Mes yeux s’agrandirent un peu plus au moment où leurs lèvres auraient dû se rencontrer. Et j’ai bien dit "auraient dû". Car Tabatha bondit du premier étage pile au bon moment pour attraper son cavalier par le col et l’éloigner de son innocente victime. Sortie de ma transe, je regardai Malcolm. Cette fois-ci, il ne faisait pas de même, me préférant à Tabatha. Je compris pourquoi – Tabatha était furieuse. Ses yeux émeraudes et les fils électriques qui les parcouraient brillaient plus qu’à l’ordinaire. Ses traits étaient crispés et je remarquai que les muscles de ses bras étaient tendus. Et j’avais une vague connaissance de l’étendue de ses capacités physiques.
- Je crois qu’il est temps pour vous de partir, nous dit-elle sèchement. Nous allons avoir une soirée chargée avec Alex et Malcolm.
  Je quittais la maison sans demander mon reste ni en quoi allait consister leurs occupations de ce soir.

  Lorsque je pris ma douche, une fois rentrée chez moi, je me surpris à repasser dans ma tête tous les souvenirs que j’avais de Malcolm.

  Lorsque je fis mes devoirs, je me surpris à imaginer comment ça serait si je sortais avec lui.

  Lorsque je dînai, je me surpris à me demander comment le trouverait mes parents.

  Lorsque je me couchai, je me surpris à me demander ce qu’en penserait Tabatha.

 


  Le soir, elle m’étranglait dans le même rêve que la nuit précédente. Et Malcolm la regardait faire.
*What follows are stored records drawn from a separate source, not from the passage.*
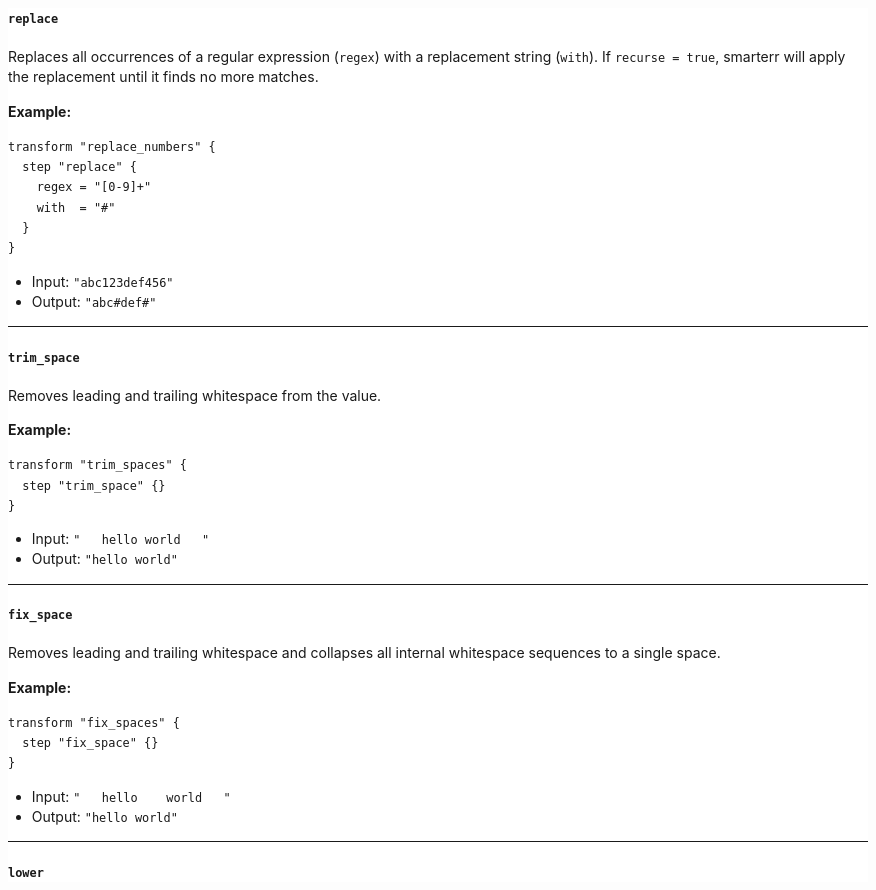 
#### `replace`

Replaces all occurrences of a regular expression (`regex`) with a replacement string (`with`). If `recurse = true`, smarterr will apply the replacement until it finds no more matches.

**Example:**

```hcl
transform "replace_numbers" {
  step "replace" {
    regex = "[0-9]+"
    with  = "#"
  }
}
```

- Input: `"abc123def456"`
- Output: `"abc#def#"`

---

#### `trim_space`

Removes leading and trailing whitespace from the value.

**Example:**

```hcl
transform "trim_spaces" {
  step "trim_space" {}
}
```

- Input: `"   hello world   "`
- Output: `"hello world"`

---

#### `fix_space`

Removes leading and trailing whitespace and collapses all internal whitespace sequences to a single space.

**Example:**

```hcl
transform "fix_spaces" {
  step "fix_space" {}
}
```

- Input: `"   hello    world   "`
- Output: `"hello world"`

---

#### `lower`
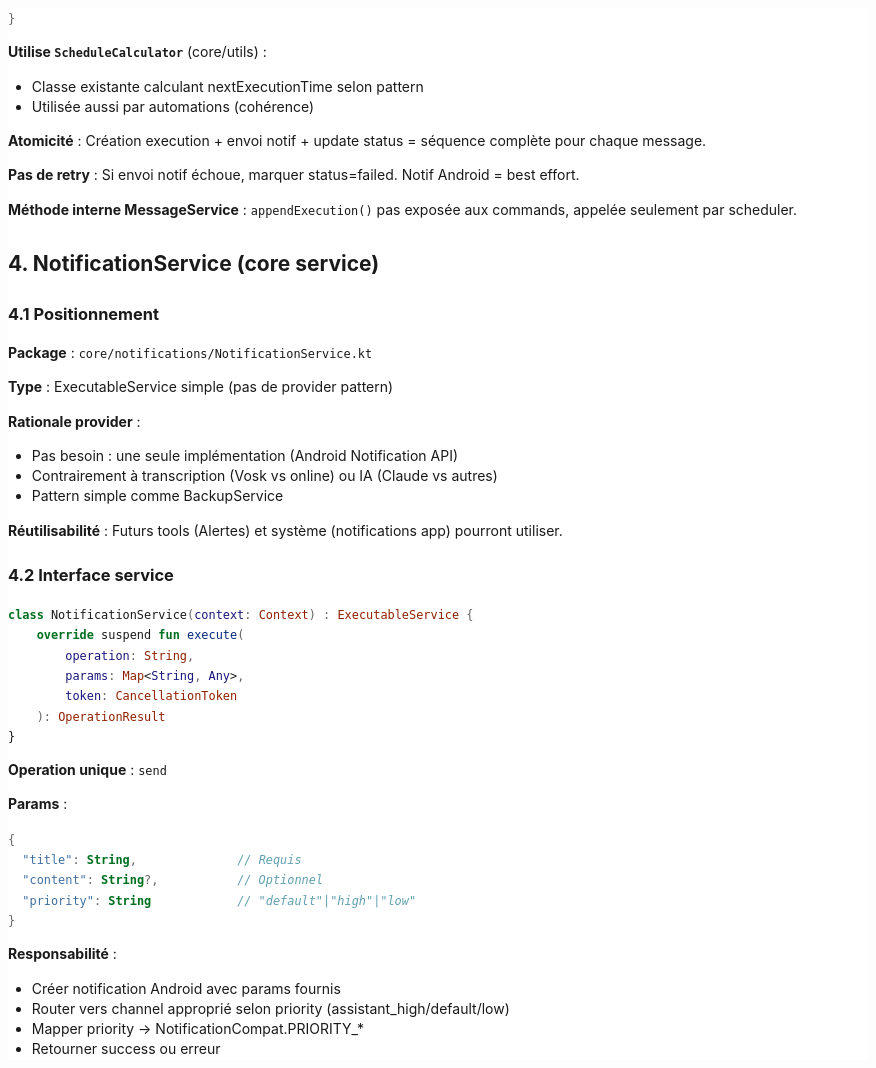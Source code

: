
```kotlin
}
```

**Utilise `ScheduleCalculator`** (core/utils) :
- Classe existante calculant nextExecutionTime selon pattern
- Utilisée aussi par automations (cohérence)

**Atomicité** : Création execution + envoi notif + update status = séquence complète pour chaque message.

**Pas de retry** : Si envoi notif échoue, marquer status=failed. Notif Android = best effort.

**Méthode interne MessageService** : `appendExecution()` pas exposée aux commands, appelée seulement par scheduler.

## 4. NotificationService (core service)

### 4.1 Positionnement

**Package** : `core/notifications/NotificationService.kt`

**Type** : ExecutableService simple (pas de provider pattern)

**Rationale provider** :
- Pas besoin : une seule implémentation (Android Notification API)
- Contrairement à transcription (Vosk vs online) ou IA (Claude vs autres)
- Pattern simple comme BackupService

**Réutilisabilité** : Futurs tools (Alertes) et système (notifications app) pourront utiliser.

### 4.2 Interface service

```kotlin
class NotificationService(context: Context) : ExecutableService {
    override suspend fun execute(
        operation: String,
        params: Map<String, Any>,
        token: CancellationToken
    ): OperationResult
}
```

**Operation unique** : `send`

**Params** :
```kotlin
{
  "title": String,              // Requis
  "content": String?,           // Optionnel
  "priority": String            // "default"|"high"|"low"
}
```

**Responsabilité** :
- Créer notification Android avec params fournis
- Router vers channel approprié selon priority (assistant_high/default/low)
- Mapper priority → NotificationCompat.PRIORITY_*
- Retourner success ou erreur
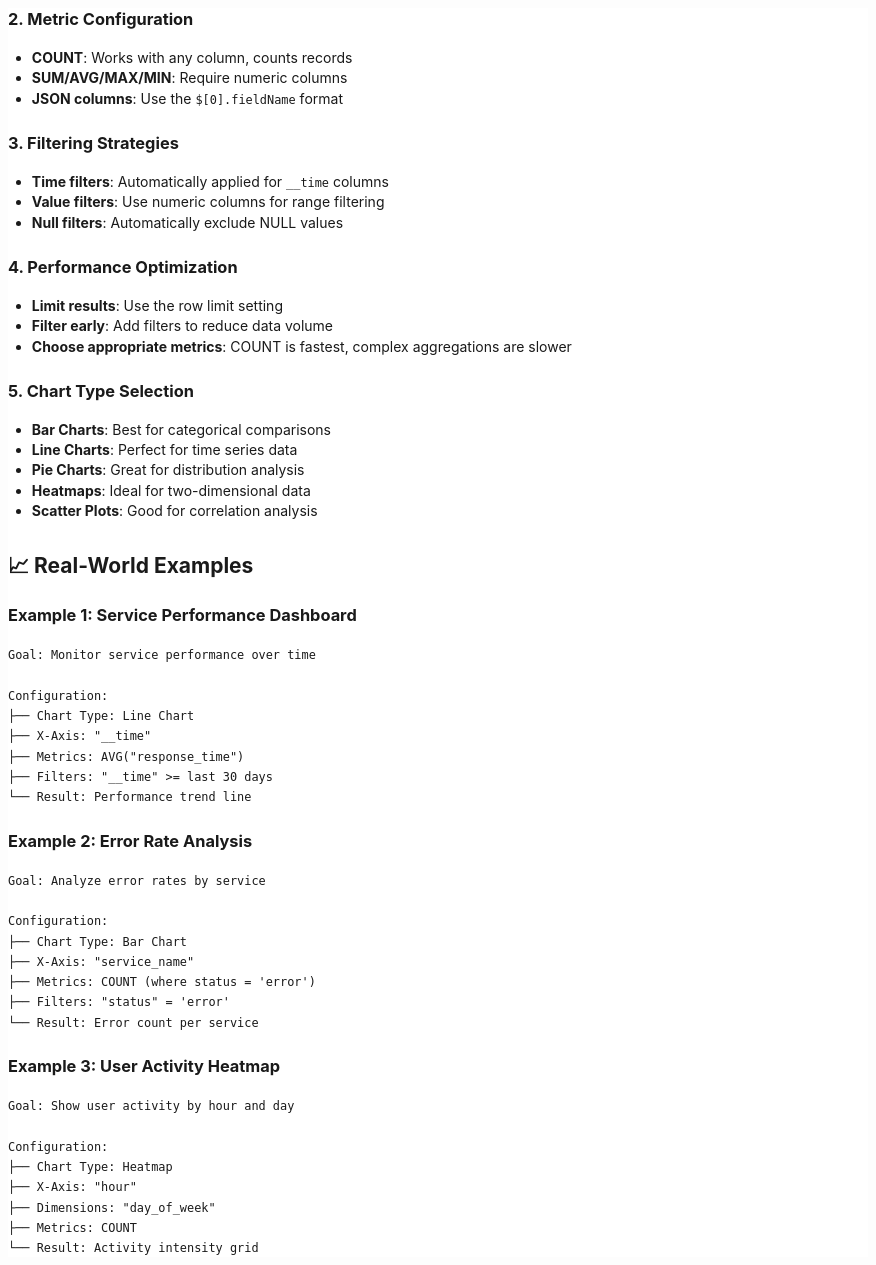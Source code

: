 ### **2. Metric Configuration**
- **COUNT**: Works with any column, counts records
- **SUM/AVG/MAX/MIN**: Require numeric columns
- **JSON columns**: Use the `$[0].fieldName` format

### **3. Filtering Strategies**
- **Time filters**: Automatically applied for `__time` columns
- **Value filters**: Use numeric columns for range filtering
- **Null filters**: Automatically exclude NULL values

### **4. Performance Optimization**
- **Limit results**: Use the row limit setting
- **Filter early**: Add filters to reduce data volume
- **Choose appropriate metrics**: COUNT is fastest, complex aggregations are slower

### **5. Chart Type Selection**
- **Bar Charts**: Best for categorical comparisons
- **Line Charts**: Perfect for time series data
- **Pie Charts**: Great for distribution analysis
- **Heatmaps**: Ideal for two-dimensional data
- **Scatter Plots**: Good for correlation analysis

## 📈 **Real-World Examples**

### **Example 1: Service Performance Dashboard**
```
Goal: Monitor service performance over time

Configuration:
├── Chart Type: Line Chart
├── X-Axis: "__time"
├── Metrics: AVG("response_time")
├── Filters: "__time" >= last 30 days
└── Result: Performance trend line
```

### **Example 2: Error Rate Analysis**
```
Goal: Analyze error rates by service

Configuration:
├── Chart Type: Bar Chart
├── X-Axis: "service_name"
├── Metrics: COUNT (where status = 'error')
├── Filters: "status" = 'error'
└── Result: Error count per service
```

### **Example 3: User Activity Heatmap**
```
Goal: Show user activity by hour and day

Configuration:
├── Chart Type: Heatmap
├── X-Axis: "hour"
├── Dimensions: "day_of_week"
├── Metrics: COUNT
└── Result: Activity intensity grid
```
Impassible.



Traduction
"Let's spend the night together, I know you want it too, The magic of the moment,

Is what I've got for you …" : "Passons la nuit ensemble, Je sais que tu le veux aussi, La magie de ce moment-là, C'est ce que j'ai à t'offrir " … Il va sans dire que les paroles de cette chanson sont assez … explicites …
" Let's reach the top together , One night will never do, An exploding shot of pleasure, Is what I've got for you..." :

"Atteignons ensemble le sommet ,Une nuit ne suffira jamais, Une explosion de plaisir, C'est ce que j'ai à t'offrir " … Toujours sur le même ton …
" The rhythm of love, Is the game I'm looking for, The rhythm of love, Is the heartbeat of my soul …" :

" Le rythme de l'amour, C'est le jeu que je recherche, Le rythme de l'amour, C'est le battement de cœur de mon âme " … Ca c’est une partie du refrain !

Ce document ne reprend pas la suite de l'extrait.